@m e b:
e bunu anlatmaya çalışıyorum zaten.
dublajı daha iyi olanlar var, dublajı daha kötü olanlar var.
bunda da kanalların tercihleri ve bütçeler etkili.
kanalın kendisi de o dublaj şeklini tercih edebiliyor.
dublaj işi yapılmadan, kanalla anlaşmadan önce dublaj örneği gönderilir kanala.
"böyle yapacağız" denir.
adamlar, "hayır, şu şöyle olsun" der ya da kabul eder.
ona göre anlaşılır.
"koskoca" dediğiniz discovery channel'ın dublaja ayırdığı bütçe düşüktür mesela.
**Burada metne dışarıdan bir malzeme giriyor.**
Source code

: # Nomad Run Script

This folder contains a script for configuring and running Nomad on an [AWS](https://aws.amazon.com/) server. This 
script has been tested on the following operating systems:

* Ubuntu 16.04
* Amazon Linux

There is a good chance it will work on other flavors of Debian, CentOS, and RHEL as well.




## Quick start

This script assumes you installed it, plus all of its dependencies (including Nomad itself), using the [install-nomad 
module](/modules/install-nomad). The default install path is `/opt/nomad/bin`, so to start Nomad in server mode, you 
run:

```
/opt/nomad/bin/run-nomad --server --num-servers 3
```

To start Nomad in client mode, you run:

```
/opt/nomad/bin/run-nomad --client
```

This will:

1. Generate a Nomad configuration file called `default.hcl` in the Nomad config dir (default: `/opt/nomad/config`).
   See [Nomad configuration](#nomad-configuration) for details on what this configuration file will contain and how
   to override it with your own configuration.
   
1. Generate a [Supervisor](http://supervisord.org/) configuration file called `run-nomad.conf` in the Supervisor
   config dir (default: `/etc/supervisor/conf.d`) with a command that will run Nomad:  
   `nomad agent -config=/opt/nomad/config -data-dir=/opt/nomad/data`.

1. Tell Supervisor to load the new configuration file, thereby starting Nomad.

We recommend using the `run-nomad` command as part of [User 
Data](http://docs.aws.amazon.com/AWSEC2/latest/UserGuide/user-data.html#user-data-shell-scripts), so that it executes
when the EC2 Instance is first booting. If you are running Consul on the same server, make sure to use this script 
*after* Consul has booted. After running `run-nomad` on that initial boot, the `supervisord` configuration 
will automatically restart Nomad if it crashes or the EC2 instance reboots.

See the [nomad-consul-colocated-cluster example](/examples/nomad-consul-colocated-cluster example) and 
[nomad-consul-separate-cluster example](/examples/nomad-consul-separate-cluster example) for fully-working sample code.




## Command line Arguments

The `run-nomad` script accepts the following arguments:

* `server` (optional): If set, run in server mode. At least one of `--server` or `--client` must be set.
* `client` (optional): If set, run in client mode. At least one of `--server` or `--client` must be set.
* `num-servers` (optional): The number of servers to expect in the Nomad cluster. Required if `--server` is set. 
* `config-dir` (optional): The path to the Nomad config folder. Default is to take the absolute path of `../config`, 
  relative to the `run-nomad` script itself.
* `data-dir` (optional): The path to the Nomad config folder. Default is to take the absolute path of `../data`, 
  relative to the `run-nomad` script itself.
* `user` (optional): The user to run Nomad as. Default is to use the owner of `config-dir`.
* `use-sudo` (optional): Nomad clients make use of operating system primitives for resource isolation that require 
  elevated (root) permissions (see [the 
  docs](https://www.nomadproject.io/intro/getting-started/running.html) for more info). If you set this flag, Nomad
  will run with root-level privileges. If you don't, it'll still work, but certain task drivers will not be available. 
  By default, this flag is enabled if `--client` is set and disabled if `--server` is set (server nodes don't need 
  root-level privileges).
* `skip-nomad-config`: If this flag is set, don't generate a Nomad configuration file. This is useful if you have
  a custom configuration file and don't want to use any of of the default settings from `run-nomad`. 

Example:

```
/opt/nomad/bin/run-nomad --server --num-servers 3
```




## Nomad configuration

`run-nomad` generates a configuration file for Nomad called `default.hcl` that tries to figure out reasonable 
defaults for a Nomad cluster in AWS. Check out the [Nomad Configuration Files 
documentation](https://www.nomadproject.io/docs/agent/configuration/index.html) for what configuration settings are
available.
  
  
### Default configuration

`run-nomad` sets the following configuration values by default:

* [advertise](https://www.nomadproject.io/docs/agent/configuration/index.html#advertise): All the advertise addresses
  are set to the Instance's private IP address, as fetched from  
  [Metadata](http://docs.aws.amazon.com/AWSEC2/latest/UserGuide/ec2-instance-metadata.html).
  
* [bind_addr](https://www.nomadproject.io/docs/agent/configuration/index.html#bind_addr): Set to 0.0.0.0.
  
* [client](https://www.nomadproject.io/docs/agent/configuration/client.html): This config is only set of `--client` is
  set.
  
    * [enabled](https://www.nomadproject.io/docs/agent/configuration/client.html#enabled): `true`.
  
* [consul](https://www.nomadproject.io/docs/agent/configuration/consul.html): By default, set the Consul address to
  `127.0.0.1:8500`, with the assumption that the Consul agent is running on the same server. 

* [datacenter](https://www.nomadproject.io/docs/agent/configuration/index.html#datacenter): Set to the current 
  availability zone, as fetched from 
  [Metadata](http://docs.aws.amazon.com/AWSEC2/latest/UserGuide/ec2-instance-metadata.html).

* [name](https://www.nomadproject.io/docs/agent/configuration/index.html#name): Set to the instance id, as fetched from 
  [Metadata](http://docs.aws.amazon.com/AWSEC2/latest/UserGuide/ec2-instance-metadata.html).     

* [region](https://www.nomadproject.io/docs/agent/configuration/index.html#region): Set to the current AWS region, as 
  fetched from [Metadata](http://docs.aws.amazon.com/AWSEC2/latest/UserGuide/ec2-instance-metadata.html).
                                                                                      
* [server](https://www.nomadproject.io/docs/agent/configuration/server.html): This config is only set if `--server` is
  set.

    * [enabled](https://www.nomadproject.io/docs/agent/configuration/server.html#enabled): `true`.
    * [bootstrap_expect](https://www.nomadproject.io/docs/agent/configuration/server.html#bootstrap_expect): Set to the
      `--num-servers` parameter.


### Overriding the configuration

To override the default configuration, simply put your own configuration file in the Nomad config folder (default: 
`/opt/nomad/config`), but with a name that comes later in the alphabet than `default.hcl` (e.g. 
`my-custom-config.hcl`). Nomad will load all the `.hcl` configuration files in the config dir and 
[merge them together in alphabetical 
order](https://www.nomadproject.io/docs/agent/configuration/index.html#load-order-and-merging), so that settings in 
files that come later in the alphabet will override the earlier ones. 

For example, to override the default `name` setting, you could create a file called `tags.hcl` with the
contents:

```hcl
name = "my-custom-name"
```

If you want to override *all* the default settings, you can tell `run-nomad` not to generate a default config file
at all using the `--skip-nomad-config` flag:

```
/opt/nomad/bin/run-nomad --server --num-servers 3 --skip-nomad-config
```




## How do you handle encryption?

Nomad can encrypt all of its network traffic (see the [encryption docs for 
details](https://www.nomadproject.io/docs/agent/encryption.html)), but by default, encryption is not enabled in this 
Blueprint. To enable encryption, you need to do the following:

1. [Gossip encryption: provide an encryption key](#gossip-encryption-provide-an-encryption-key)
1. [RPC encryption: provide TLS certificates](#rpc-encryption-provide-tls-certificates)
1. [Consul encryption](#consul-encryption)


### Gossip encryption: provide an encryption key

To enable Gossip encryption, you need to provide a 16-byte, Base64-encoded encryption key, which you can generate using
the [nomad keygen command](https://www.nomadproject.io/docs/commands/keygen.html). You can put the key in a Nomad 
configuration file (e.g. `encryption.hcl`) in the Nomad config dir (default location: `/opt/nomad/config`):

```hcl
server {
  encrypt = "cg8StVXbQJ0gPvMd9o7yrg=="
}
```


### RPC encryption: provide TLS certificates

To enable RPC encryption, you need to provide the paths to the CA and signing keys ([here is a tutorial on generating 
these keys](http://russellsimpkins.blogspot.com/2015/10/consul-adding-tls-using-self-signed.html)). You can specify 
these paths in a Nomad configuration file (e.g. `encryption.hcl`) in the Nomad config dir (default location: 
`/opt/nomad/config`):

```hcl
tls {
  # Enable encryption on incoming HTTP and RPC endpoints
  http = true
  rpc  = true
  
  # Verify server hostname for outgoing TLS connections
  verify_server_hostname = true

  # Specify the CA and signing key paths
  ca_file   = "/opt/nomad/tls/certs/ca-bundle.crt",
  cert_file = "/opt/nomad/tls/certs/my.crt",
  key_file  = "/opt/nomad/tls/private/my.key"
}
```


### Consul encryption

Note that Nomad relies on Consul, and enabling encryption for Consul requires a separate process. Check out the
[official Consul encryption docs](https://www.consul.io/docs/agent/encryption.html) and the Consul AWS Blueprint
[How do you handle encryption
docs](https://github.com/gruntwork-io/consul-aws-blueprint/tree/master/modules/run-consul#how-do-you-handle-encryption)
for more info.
seslendirmenin kalitesi önemli.
kullanılan programların, dublaj sanatçılarının, miksajın kalitesi maliyeti belirler.
seslendirilmesi gereken daha az kişi olup olmaması değil buradaki mesele.
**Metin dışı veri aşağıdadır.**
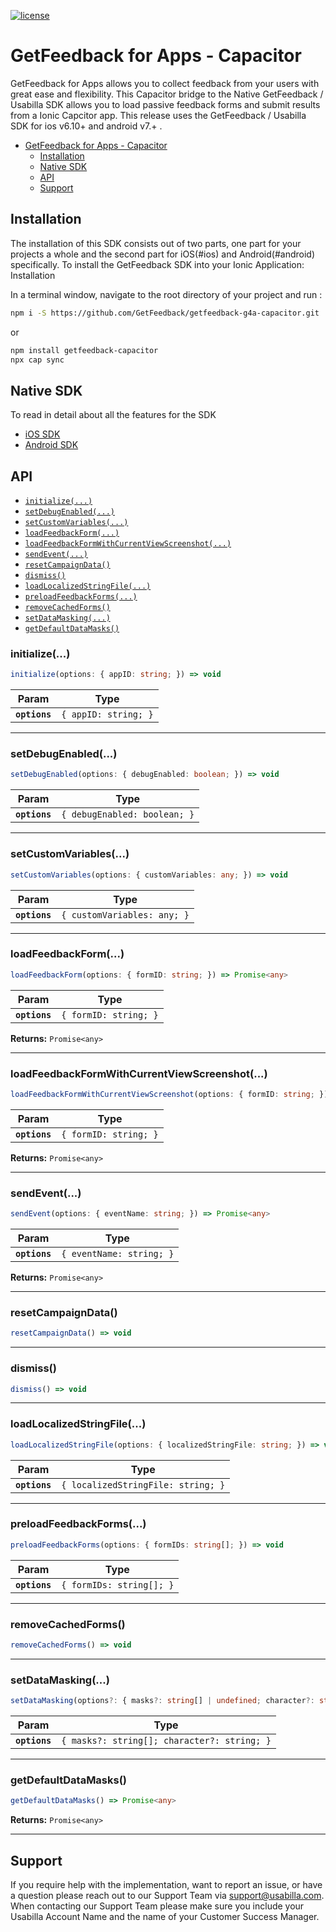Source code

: [![license](https://img.shields.io/badge/license-MIT-brightgreen.svg)](https://github.com/GetFeedback/getfeedback-g4a-capacitor/blob/main/LICENSE)


# GetFeedback for Apps - Capacitor

GetFeedback for Apps allows you to collect feedback from your users with great ease and flexibility.
This Capacitor bridge to the Native GetFeedback / Usabilla SDK allows you to load passive feedback forms and submit results from a Ionic Capcitor app. This release uses the GetFeedback / Usabilla SDK for ios v6.10+ and android v7.+ .

- [GetFeedback for Apps - Capacitor](#getfeedback-for-apps---capacitor)
  - [Installation](#installation)
  - [Native SDK](#native-sdk)
  - [API](#api)
  - [Support](#support)

## Installation

The installation of this SDK consists out of two parts, one part for your projects a whole and the second part for iOS(#ios) and Android(#android) specifically. To install the GetFeedback SDK into your Ionic Application:
Installation

In a terminal window, navigate to the root directory of your project and run :

```bash
npm i -S https://github.com/GetFeedback/getfeedback-g4a-capacitor.git
``` 
or
```bash
npm install getfeedback-capacitor
npx cap sync
``` 

## Native SDK

To read in detail about all the features for the SDK 
  - [iOS SDK](https://github.com/usabilla/usabilla-u4a-ios-swift-sdk/blob/master/Readme.MD)
  - [Android SDK](https://github.com/usabilla/usabilla-u4a-android-sdk/blob/master/README.md)

## API

<docgen-index>

* [`initialize(...)`](#initialize)
* [`setDebugEnabled(...)`](#setdebugenabled)
* [`setCustomVariables(...)`](#setcustomvariables)
* [`loadFeedbackForm(...)`](#loadfeedbackform)
* [`loadFeedbackFormWithCurrentViewScreenshot(...)`](#loadfeedbackformwithcurrentviewscreenshot)
* [`sendEvent(...)`](#sendevent)
* [`resetCampaignData()`](#resetcampaigndata)
* [`dismiss()`](#dismiss)
* [`loadLocalizedStringFile(...)`](#loadlocalizedstringfile)
* [`preloadFeedbackForms(...)`](#preloadfeedbackforms)
* [`removeCachedForms()`](#removecachedforms)
* [`setDataMasking(...)`](#setdatamasking)
* [`getDefaultDataMasks()`](#getdefaultdatamasks)

</docgen-index>

<docgen-api>
<!--Update the source file JSDoc comments and rerun docgen to update the docs below-->

### initialize(...)

```typescript
initialize(options: { appID: string; }) => void
```

| Param         | Type                            |
| ------------- | ------------------------------- |
| **`options`** | <code>{ appID: string; }</code> |

--------------------


### setDebugEnabled(...)

```typescript
setDebugEnabled(options: { debugEnabled: boolean; }) => void
```

| Param         | Type                                    |
| ------------- | --------------------------------------- |
| **`options`** | <code>{ debugEnabled: boolean; }</code> |

--------------------


### setCustomVariables(...)

```typescript
setCustomVariables(options: { customVariables: any; }) => void
```

| Param         | Type                                   |
| ------------- | -------------------------------------- |
| **`options`** | <code>{ customVariables: any; }</code> |

--------------------


### loadFeedbackForm(...)

```typescript
loadFeedbackForm(options: { formID: string; }) => Promise<any>
```

| Param         | Type                             |
| ------------- | -------------------------------- |
| **`options`** | <code>{ formID: string; }</code> |

**Returns:** <code>Promise&lt;any&gt;</code>

--------------------


### loadFeedbackFormWithCurrentViewScreenshot(...)

```typescript
loadFeedbackFormWithCurrentViewScreenshot(options: { formID: string; }) => Promise<any>
```

| Param         | Type                             |
| ------------- | -------------------------------- |
| **`options`** | <code>{ formID: string; }</code> |

**Returns:** <code>Promise&lt;any&gt;</code>

--------------------


### sendEvent(...)

```typescript
sendEvent(options: { eventName: string; }) => Promise<any>
```

| Param         | Type                                |
| ------------- | ----------------------------------- |
| **`options`** | <code>{ eventName: string; }</code> |

**Returns:** <code>Promise&lt;any&gt;</code>

--------------------


### resetCampaignData()

```typescript
resetCampaignData() => void
```

--------------------


### dismiss()

```typescript
dismiss() => void
```

--------------------


### loadLocalizedStringFile(...)

```typescript
loadLocalizedStringFile(options: { localizedStringFile: string; }) => void
```

| Param         | Type                                          |
| ------------- | --------------------------------------------- |
| **`options`** | <code>{ localizedStringFile: string; }</code> |

--------------------


### preloadFeedbackForms(...)

```typescript
preloadFeedbackForms(options: { formIDs: string[]; }) => void
```

| Param         | Type                                |
| ------------- | ----------------------------------- |
| **`options`** | <code>{ formIDs: string[]; }</code> |

--------------------


### removeCachedForms()

```typescript
removeCachedForms() => void
```

--------------------


### setDataMasking(...)

```typescript
setDataMasking(options?: { masks?: string[] | undefined; character?: string | undefined; } | undefined) => void
```

| Param         | Type                                                   |
| ------------- | ------------------------------------------------------ |
| **`options`** | <code>{ masks?: string[]; character?: string; }</code> |

--------------------


### getDefaultDataMasks()

```typescript
getDefaultDataMasks() => Promise<any>
```

**Returns:** <code>Promise&lt;any&gt;</code>

--------------------

</docgen-api>

## Support

If you require help with the implementation, want to report an issue, or have a question please reach out to our Support Team via support@usabilla.com. When contacting our Support Team please make sure you include your Usabilla Account Name and the name of your Customer Success Manager.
bazı belgesellerde bir filmdekinden daha çok insan konuşur.
bazı kanal o ortam sesinin kalmasını istiyor.
ya da kalmasını kabul ediyor.
daha önce de dediğim gibi, bunlar ayda yüzlerce bölümlük akışı olan kanallar.
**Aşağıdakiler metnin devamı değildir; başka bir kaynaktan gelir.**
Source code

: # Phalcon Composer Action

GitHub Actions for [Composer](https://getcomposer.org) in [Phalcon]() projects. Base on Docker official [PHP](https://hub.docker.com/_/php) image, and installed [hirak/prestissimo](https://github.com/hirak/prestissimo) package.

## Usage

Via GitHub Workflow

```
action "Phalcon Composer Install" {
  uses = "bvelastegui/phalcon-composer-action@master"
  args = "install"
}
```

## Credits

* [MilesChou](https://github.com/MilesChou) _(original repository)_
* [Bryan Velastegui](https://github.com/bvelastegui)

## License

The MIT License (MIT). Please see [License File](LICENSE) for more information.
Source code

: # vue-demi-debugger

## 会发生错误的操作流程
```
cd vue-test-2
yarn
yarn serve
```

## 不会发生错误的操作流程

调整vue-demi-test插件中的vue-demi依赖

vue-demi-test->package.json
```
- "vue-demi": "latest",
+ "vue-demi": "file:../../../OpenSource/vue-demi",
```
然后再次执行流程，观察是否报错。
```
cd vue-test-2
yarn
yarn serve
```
hepsini topladığınızda, dakika başına 1 dolarlık artış, ciddi paralar ediyor.
bu yüzden bütçe dahilinde yapılmak zorunda her şey.
yani miksajda bir bölüm için bir saat daha fazla uğraşılması, toplamda onlarca saatlik mesai yapar.
bu da artış demektir.
zaten belli dublaj kaliteleri var, ona göre bir şeyler tercih edip, yapıyorlar.
kanal da onaylıyor işte.
belgeselin "satması" dublaj kalitesini etkilemez.
dublaj stüdyosunu bağlamaz yani.
kanal ne derse o.
her kanalın ya da kurumun buna ayırdığı belirli bir bütçe vardır.
bunun izlenme oranıyla, belgeselin reytingiyle, satmasıyla falan ilgisi yok.
izlenme oranı artınca dublaj kalitesi yükselecek diye bir şey yok.